* Assignment:
Check each line of the material below, and copy it if it holds the string "بواسطة".

* Records for the exercise:
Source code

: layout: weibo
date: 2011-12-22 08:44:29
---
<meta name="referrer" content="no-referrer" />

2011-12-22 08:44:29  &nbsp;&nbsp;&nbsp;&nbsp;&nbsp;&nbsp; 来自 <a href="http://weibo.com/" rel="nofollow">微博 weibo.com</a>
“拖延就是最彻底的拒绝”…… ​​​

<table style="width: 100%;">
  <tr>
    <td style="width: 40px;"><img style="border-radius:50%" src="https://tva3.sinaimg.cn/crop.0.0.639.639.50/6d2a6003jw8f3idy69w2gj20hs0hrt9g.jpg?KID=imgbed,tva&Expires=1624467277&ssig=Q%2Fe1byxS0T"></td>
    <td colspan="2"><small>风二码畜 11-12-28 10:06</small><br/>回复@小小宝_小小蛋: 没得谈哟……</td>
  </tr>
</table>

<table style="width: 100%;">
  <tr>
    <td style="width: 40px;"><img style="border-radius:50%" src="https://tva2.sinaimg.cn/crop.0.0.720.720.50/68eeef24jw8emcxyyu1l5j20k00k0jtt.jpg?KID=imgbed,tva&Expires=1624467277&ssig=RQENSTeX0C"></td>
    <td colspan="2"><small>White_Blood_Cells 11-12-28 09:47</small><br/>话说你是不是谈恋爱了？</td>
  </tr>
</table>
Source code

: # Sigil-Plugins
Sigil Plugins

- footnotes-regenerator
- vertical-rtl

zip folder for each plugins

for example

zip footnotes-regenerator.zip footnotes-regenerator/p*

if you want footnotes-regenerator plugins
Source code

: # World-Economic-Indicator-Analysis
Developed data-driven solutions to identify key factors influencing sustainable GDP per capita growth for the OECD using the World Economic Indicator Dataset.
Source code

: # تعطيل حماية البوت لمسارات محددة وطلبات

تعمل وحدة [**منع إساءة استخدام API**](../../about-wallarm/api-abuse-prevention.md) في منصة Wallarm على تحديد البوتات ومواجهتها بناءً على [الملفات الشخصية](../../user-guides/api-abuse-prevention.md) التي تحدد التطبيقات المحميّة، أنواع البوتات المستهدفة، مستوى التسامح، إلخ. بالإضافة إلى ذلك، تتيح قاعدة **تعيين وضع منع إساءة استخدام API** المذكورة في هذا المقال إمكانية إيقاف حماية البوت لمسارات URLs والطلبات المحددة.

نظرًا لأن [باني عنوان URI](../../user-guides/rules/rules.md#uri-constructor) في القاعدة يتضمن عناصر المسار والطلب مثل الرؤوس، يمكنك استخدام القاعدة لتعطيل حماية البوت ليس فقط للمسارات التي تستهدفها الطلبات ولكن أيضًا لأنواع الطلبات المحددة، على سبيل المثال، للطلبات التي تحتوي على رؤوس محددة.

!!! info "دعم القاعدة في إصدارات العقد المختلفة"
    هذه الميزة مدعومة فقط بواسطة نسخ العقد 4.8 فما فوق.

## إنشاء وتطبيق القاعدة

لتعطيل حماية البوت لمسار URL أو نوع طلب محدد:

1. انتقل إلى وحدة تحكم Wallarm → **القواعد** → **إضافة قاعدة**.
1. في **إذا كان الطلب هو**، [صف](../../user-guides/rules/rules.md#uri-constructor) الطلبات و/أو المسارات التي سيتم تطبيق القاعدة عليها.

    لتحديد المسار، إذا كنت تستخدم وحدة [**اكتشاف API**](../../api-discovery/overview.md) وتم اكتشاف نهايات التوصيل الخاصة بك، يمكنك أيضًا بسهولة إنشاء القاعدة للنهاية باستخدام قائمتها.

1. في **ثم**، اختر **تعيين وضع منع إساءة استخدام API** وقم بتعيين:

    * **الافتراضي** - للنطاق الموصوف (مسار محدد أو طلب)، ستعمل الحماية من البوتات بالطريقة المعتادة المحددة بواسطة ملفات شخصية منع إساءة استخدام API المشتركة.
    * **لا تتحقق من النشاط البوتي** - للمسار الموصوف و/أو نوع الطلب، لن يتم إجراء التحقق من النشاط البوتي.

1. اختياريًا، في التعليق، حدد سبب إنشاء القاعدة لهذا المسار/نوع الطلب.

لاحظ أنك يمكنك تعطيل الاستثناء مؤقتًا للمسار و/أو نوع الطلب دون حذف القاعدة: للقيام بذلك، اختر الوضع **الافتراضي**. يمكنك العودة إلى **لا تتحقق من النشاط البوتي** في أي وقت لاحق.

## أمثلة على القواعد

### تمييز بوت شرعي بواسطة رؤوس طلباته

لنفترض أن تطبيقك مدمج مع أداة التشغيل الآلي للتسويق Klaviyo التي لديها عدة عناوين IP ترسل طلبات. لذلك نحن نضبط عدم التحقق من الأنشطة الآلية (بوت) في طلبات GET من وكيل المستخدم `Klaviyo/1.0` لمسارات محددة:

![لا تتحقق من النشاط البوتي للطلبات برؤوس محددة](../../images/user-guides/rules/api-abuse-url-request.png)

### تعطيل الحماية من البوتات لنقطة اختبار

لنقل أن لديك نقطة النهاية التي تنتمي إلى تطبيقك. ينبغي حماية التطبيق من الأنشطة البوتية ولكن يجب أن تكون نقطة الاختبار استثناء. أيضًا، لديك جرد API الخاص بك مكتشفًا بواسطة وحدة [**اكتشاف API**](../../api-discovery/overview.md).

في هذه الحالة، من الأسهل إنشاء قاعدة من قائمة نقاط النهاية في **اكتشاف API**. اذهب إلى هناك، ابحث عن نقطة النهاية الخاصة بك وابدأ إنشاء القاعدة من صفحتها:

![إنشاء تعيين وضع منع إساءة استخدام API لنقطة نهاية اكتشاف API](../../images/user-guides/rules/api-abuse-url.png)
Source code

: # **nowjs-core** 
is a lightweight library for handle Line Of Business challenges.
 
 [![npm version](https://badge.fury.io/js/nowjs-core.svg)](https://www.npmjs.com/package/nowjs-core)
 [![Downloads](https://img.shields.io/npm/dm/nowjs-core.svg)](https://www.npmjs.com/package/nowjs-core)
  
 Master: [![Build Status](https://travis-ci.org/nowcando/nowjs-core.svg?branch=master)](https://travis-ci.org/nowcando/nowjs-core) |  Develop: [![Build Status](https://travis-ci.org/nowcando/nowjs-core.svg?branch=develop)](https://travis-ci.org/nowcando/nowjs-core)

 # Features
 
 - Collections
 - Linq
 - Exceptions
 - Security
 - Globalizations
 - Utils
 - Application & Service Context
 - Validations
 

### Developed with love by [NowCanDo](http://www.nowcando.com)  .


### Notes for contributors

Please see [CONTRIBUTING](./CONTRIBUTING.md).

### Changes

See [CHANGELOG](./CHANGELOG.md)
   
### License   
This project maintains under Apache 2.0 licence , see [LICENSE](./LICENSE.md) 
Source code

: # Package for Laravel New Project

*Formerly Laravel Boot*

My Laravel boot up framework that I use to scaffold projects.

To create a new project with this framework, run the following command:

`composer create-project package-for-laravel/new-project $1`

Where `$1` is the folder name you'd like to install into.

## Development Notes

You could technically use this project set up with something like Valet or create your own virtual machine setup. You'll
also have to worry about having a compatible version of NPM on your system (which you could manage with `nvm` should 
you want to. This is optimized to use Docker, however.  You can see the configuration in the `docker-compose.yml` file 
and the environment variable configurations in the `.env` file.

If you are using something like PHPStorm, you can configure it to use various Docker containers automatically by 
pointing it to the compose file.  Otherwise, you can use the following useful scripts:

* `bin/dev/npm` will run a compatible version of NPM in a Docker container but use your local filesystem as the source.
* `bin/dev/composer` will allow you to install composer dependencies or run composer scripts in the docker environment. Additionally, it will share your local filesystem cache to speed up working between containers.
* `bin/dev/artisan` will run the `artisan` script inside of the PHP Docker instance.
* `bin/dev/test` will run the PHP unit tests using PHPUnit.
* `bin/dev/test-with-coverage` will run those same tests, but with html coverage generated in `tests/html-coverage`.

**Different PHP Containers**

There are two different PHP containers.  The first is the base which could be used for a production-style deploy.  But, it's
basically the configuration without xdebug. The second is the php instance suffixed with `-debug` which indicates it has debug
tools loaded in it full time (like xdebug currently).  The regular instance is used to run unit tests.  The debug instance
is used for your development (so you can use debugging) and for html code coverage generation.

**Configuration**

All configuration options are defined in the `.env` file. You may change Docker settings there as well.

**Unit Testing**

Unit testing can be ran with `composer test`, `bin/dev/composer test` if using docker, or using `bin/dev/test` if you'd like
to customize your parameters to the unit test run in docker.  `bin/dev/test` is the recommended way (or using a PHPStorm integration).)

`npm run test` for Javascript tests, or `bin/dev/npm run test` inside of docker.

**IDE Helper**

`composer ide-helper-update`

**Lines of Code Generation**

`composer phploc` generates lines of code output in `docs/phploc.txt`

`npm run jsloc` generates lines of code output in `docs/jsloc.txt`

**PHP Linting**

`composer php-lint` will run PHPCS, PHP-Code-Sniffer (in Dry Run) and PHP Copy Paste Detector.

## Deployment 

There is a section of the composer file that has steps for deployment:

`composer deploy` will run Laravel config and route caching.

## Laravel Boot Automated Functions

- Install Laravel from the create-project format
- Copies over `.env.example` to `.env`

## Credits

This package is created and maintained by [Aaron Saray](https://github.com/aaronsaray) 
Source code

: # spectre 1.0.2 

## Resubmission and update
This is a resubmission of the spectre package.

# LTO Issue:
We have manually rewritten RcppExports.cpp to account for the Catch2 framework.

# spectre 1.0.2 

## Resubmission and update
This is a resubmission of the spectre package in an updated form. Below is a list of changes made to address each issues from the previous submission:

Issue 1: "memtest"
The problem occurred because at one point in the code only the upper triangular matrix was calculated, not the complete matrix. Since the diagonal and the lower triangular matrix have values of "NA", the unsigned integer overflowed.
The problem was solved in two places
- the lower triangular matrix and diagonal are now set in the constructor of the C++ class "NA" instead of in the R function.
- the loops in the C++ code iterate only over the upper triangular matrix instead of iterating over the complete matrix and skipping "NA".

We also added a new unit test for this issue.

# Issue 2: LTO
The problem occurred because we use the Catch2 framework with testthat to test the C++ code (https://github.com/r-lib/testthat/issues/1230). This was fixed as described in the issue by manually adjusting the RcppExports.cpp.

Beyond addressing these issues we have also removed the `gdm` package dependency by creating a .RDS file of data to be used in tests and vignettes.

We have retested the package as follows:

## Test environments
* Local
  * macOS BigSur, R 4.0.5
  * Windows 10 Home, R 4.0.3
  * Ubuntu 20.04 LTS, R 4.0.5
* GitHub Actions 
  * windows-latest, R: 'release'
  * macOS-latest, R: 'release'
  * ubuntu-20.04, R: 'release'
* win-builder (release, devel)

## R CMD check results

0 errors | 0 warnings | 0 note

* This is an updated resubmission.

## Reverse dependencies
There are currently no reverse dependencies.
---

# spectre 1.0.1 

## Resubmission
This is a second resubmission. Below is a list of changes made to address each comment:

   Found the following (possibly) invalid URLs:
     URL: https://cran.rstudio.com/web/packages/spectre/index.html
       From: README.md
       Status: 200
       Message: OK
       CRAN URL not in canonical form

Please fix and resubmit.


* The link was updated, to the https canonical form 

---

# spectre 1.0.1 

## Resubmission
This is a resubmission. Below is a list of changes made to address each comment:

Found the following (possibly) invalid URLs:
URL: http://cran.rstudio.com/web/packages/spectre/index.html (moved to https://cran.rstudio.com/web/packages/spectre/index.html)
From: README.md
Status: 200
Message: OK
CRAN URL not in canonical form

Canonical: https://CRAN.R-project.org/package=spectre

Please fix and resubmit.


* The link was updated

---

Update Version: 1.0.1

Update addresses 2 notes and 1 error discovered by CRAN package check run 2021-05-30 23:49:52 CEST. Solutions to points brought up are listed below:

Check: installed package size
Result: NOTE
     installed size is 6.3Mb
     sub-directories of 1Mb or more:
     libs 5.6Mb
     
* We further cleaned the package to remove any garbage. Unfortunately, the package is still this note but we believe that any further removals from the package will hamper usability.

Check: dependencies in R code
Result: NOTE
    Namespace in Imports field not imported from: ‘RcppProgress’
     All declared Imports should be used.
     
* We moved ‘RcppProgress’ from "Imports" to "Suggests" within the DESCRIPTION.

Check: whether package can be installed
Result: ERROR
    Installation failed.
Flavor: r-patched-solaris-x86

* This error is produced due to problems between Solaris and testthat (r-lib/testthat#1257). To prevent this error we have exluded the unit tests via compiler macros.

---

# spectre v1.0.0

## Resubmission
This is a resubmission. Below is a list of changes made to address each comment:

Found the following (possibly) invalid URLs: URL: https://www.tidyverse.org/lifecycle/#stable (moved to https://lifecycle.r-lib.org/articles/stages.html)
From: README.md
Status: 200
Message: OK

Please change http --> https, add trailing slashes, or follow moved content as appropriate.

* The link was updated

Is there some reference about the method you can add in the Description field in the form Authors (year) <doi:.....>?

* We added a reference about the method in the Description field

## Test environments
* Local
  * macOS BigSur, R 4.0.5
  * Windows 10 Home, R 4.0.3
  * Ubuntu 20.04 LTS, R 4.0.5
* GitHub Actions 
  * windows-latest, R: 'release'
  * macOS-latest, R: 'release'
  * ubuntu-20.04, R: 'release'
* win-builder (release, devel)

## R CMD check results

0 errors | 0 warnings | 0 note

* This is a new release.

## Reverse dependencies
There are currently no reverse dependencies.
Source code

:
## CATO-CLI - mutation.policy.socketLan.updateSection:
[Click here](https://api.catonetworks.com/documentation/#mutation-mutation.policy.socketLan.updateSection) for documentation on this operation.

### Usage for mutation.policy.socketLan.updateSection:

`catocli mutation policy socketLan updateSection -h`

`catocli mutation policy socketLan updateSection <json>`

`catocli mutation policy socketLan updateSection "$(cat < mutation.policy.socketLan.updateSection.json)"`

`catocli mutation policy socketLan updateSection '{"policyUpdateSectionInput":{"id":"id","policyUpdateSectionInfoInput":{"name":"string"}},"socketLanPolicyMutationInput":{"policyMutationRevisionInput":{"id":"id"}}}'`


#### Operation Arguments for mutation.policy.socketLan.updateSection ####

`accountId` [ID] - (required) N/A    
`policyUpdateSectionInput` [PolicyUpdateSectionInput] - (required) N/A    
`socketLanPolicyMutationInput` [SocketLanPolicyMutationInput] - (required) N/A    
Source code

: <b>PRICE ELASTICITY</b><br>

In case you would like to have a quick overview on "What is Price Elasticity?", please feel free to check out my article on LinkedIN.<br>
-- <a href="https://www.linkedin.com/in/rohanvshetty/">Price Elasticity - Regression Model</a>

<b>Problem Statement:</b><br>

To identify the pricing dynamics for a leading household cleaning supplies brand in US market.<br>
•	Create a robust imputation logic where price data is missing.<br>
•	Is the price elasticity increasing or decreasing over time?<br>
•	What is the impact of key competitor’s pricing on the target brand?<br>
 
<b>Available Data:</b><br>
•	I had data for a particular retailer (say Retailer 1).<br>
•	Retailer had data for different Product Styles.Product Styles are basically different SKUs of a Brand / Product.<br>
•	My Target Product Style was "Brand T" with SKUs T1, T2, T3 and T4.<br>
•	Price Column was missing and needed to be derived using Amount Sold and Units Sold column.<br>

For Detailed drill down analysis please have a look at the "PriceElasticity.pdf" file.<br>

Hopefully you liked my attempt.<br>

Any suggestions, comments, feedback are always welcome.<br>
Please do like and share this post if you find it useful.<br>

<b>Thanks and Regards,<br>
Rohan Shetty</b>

* Answer to this task:
    هذه الميزة مدعومة فقط بواسطة نسخ العقد 4.8 فما فوق.
    * **الافتراضي** - للنطاق الموصوف (مسار محدد أو طلب)، ستعمل الحماية من البوتات بالطريقة المعتادة المحددة بواسطة ملفات شخصية منع إساءة استخدام API المشتركة.
### تمييز بوت شرعي بواسطة رؤوس طلباته
لنقل أن لديك نقطة النهاية التي تنتمي إلى تطبيقك. ينبغي حماية التطبيق من الأنشطة البوتية ولكن يجب أن تكون نقطة الاختبار استثناء. أيضًا، لديك جرد API الخاص بك مكتشفًا بواسطة وحدة [**اكتشاف API**](../../api-discovery/overview.md).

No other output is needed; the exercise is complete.